I crouched beside him, but I did not know what to say or do. I could only wait there, that he might not die alone.

"Give me a knife!" he mumbled again, clutching at me. "A knife, Hewlett! Don't leave me to die like this! Bring Père Antoine and my mother. I want to tell her—to tell her——"

He muttered in his delirium until his voice died away. I thought that he would never speak again. But presently he seemed to revive again to the consciousness of his surroundings.

"Are you with me, Hewlett?" he whispered.

I placed my hand in his, and he clutched at it with feverish force.

"You will have the gold, Hewlett," he muttered, apparently ignorant that I, too, was a prisoner and in hardly better plight. "You are the last of the four. I tried to kill you, Hewlett."

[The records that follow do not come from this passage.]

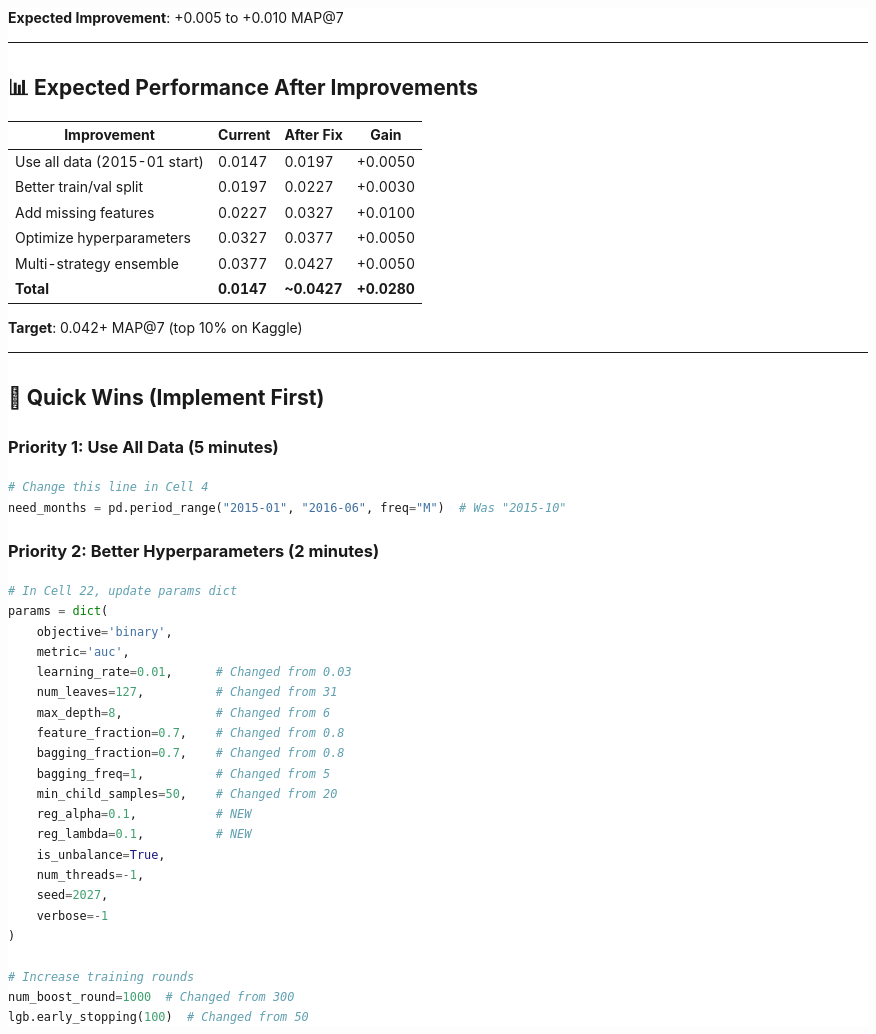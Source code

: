 **Expected Improvement**: +0.005 to +0.010 MAP@7

---

## 📊 Expected Performance After Improvements

| Improvement | Current | After Fix | Gain |
|-------------|---------|-----------|------|
| Use all data (2015-01 start) | 0.0147 | 0.0197 | +0.0050 |
| Better train/val split | 0.0197 | 0.0227 | +0.0030 |
| Add missing features | 0.0227 | 0.0327 | +0.0100 |
| Optimize hyperparameters | 0.0327 | 0.0377 | +0.0050 |
| Multi-strategy ensemble | 0.0377 | 0.0427 | +0.0050 |
| **Total** | **0.0147** | **~0.0427** | **+0.0280** |

**Target**: 0.042+ MAP@7 (top 10% on Kaggle)

---

## 🚀 Quick Wins (Implement First)

### Priority 1: Use All Data (5 minutes)
```python
# Change this line in Cell 4
need_months = pd.period_range("2015-01", "2016-06", freq="M")  # Was "2015-10"
```

### Priority 2: Better Hyperparameters (2 minutes)
```python
# In Cell 22, update params dict
params = dict(
    objective='binary',
    metric='auc',
    learning_rate=0.01,      # Changed from 0.03
    num_leaves=127,          # Changed from 31
    max_depth=8,             # Changed from 6
    feature_fraction=0.7,    # Changed from 0.8
    bagging_fraction=0.7,    # Changed from 0.8
    bagging_freq=1,          # Changed from 5
    min_child_samples=50,    # Changed from 20
    reg_alpha=0.1,           # NEW
    reg_lambda=0.1,          # NEW
    is_unbalance=True,
    num_threads=-1,
    seed=2027,
    verbose=-1
)

# Increase training rounds
num_boost_round=1000  # Changed from 300
lgb.early_stopping(100)  # Changed from 50
```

I said nothing, and he repeated querulously, between his gasps: "I tried to kill you, Hewlett. Are you going to leave me to die alone in the dark now?"

"No," I answered. "It doesn't matter, Lacroix." And, really, it did not matter.

"I wanted to kill you," his voice rambled on. "Leroux is dead. I watched him die. I thought if—you died, too, no one but I would know the secret of the gold. I tried to murder you. I blew up the tunnel!"

He paused a while, and again I thought he was dying, but once more he took up the confession.